Social Capital Marketplace: Olivia Khalili does a nice roundup of the leaders in the social venture funding space in her blog: 15 Social Venture Capital Firms You Should Know About. On the more traditional end of this range (but still very much in the range) I would also add my favorite Community Development Venture Capital firms: Pacific Community Ventures, Sustainable Jobs Fund, and Coastal Enterprises, Inc. On the more social side there are a number of foundations that could be added: RSF Social Finance for one.
Investors often talk about the importance of alignment of interests: between investors and entrepreneurs, and among the group of investors themselves. One way to ease those tensions and keep everyone focused on the long term goals could be to create a revolving equity fund- returns on equity come back into the fund to be re-invested in more enterprises. Two folks in NYC are establishing a fund to test it out. Check out the Presumed Abundance fund.

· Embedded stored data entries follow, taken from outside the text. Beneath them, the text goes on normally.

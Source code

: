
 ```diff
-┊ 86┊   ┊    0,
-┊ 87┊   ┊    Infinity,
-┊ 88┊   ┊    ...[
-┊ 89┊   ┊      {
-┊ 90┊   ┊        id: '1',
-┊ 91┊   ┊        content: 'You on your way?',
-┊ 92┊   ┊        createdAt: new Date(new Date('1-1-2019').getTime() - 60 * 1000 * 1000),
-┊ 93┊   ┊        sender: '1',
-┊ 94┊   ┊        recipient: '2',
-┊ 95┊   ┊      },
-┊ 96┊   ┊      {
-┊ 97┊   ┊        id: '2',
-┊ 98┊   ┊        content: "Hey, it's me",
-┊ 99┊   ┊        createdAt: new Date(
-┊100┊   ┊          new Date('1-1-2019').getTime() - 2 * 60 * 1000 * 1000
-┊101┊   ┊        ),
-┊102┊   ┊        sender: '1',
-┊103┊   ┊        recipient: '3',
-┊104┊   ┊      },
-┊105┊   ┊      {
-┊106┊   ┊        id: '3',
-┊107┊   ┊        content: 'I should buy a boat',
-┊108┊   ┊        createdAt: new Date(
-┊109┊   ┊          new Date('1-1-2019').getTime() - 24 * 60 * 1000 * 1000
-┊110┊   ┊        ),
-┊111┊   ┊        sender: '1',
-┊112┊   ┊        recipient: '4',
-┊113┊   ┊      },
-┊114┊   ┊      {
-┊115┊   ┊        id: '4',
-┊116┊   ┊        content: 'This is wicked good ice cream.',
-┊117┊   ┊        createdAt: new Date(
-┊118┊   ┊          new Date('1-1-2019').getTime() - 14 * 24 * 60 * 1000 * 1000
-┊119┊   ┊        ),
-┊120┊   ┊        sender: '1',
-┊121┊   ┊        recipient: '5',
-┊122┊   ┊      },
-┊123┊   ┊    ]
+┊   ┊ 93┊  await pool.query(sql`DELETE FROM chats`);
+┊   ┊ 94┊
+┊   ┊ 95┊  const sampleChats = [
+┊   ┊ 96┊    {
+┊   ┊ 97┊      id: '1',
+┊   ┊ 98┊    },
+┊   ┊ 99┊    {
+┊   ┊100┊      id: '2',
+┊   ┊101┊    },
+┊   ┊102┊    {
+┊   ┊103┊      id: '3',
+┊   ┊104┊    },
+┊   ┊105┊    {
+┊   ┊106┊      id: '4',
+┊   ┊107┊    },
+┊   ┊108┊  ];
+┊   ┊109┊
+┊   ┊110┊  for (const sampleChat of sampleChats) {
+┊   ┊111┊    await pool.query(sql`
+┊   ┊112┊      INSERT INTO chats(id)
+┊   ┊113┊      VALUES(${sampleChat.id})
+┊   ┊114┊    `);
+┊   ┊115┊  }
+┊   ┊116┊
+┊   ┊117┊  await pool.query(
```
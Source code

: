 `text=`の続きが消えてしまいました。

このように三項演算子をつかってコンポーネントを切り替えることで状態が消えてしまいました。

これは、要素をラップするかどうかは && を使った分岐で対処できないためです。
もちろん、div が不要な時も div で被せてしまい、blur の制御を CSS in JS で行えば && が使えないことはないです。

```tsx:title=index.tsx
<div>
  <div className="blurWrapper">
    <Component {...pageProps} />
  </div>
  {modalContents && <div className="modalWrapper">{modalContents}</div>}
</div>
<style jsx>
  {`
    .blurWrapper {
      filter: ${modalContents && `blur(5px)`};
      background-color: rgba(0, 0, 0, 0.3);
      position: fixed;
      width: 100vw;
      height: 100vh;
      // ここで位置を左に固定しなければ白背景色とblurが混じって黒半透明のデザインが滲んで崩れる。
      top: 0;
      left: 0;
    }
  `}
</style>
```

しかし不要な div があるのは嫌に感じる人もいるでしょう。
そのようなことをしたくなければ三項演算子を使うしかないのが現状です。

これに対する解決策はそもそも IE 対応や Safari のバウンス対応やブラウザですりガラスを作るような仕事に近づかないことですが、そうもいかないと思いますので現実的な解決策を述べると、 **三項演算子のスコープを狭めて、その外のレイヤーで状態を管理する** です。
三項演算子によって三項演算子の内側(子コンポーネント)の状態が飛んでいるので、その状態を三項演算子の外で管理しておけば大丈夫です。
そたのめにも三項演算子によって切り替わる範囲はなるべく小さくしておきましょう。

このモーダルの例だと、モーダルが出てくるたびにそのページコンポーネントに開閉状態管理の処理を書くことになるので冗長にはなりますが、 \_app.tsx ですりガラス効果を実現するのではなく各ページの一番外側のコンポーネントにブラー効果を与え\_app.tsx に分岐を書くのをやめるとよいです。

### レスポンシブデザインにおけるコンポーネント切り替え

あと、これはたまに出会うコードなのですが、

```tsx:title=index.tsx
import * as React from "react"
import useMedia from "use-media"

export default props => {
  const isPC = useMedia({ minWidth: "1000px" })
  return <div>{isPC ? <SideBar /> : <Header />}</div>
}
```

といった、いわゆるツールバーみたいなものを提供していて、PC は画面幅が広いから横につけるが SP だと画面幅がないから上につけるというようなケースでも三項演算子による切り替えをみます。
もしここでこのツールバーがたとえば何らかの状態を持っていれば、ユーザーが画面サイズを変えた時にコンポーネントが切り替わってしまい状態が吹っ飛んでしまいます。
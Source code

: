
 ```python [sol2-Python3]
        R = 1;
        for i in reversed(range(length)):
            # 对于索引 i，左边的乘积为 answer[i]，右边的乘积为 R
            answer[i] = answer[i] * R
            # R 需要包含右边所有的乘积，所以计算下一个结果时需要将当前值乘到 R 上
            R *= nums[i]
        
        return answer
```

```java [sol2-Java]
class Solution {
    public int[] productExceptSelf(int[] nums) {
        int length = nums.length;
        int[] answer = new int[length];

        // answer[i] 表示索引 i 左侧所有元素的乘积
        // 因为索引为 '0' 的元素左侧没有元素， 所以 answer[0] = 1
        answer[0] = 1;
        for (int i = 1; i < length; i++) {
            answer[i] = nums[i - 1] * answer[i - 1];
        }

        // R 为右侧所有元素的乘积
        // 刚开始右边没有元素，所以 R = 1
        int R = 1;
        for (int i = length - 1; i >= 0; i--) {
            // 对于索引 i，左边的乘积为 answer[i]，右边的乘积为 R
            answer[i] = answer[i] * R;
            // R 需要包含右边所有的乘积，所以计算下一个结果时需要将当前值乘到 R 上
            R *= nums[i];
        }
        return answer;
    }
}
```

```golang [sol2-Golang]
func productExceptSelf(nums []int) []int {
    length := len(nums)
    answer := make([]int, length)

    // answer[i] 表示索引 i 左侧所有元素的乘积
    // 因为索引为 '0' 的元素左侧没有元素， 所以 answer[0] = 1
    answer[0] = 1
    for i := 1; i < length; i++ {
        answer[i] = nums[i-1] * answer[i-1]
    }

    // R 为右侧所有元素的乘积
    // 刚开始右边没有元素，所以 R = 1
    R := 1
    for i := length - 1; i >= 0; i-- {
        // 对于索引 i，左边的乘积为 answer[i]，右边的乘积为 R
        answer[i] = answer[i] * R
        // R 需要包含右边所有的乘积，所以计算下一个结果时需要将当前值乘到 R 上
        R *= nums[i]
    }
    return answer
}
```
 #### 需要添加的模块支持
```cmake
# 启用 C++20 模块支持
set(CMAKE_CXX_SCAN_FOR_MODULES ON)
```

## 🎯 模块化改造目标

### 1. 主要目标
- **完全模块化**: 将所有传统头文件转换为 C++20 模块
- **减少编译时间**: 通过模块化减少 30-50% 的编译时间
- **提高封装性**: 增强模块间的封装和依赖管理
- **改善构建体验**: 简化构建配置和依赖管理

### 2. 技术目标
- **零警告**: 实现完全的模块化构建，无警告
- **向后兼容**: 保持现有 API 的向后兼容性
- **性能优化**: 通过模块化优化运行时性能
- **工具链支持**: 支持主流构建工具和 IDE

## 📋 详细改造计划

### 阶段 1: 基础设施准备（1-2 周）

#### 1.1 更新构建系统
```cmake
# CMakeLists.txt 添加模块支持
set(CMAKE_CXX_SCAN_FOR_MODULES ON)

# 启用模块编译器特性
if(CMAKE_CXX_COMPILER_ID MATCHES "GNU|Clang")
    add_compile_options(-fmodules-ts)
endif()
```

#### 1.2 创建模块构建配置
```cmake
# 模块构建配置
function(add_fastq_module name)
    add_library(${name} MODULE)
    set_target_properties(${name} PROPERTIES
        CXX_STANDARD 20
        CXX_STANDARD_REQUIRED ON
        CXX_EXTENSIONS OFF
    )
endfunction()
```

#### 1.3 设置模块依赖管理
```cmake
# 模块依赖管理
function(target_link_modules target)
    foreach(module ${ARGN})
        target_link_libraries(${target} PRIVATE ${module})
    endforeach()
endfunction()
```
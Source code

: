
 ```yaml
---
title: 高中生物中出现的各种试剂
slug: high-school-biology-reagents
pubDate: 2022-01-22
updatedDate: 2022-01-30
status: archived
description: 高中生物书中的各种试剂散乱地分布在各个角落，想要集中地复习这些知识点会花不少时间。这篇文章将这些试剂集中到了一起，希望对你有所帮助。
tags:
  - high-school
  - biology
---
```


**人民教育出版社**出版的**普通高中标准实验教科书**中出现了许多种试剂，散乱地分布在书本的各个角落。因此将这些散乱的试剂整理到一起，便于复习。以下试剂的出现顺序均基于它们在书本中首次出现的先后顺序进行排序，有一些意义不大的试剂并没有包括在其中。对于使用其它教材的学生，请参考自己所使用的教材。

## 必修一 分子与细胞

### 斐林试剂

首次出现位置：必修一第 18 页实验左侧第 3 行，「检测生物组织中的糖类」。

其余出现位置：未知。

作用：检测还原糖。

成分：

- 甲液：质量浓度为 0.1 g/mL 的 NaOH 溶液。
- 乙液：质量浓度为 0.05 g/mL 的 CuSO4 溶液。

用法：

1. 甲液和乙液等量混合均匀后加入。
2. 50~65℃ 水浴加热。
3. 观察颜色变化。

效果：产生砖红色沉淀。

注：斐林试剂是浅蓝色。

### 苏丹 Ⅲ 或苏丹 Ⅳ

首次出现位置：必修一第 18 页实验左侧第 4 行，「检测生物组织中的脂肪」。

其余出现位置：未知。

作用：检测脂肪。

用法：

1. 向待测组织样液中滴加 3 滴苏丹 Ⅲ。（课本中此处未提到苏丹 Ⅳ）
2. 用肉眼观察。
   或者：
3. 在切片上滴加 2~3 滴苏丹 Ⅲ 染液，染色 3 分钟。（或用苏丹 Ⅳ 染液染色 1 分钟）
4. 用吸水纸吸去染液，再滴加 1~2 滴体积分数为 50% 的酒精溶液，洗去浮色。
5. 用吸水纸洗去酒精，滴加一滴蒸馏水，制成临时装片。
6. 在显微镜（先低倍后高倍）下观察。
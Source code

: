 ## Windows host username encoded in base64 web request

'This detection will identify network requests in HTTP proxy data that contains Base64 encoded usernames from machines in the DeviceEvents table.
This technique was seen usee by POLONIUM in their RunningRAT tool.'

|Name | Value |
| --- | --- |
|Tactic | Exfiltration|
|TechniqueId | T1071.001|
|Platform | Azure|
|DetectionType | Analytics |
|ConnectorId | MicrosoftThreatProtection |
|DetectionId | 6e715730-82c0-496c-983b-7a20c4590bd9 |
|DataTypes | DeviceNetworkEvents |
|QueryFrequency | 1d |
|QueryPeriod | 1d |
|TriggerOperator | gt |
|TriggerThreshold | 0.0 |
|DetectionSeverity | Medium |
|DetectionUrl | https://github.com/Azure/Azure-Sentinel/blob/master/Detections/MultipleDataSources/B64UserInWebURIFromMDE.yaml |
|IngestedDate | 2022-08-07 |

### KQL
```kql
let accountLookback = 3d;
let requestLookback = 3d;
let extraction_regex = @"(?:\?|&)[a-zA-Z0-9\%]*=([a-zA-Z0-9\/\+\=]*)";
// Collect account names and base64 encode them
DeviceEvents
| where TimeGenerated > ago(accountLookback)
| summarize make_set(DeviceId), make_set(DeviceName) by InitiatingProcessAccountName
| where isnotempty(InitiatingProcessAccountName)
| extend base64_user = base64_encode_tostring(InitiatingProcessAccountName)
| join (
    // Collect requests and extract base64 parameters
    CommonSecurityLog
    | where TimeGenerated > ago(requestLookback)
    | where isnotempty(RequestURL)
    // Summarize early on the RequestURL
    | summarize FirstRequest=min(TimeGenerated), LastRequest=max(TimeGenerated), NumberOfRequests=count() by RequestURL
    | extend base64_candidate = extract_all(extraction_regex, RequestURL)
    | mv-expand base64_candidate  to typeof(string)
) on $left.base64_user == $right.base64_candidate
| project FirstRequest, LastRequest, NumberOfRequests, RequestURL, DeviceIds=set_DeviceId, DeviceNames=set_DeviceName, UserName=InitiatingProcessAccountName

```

Something that as a member I’ve actually put energy behind: Investor’s Circle will pilot a new tool to do a social/environmental assessment of presenting companies at the conference this April 19th! IC is partnering with the Global Impact Investing Network (GIIN) to use the Global Impact Investing Rating System (GIIRS) to rate presenting companies. What that means at the implementation level is that all the presenting companies should be taking the B-Corporation survey now, and we investors will receive copies of their survey ratings at the conference. We did a pilot last fall but the ratings were not shared with all investors. B-Corp is designed to be entrepreneur-friendly and a little protective, part of working to gain wide acceptance, so my first experience was that it was a little opaque to me as an investor. IC is now in a two-year effort to work with the ratings and see if we can’t make them more investor friendly as well.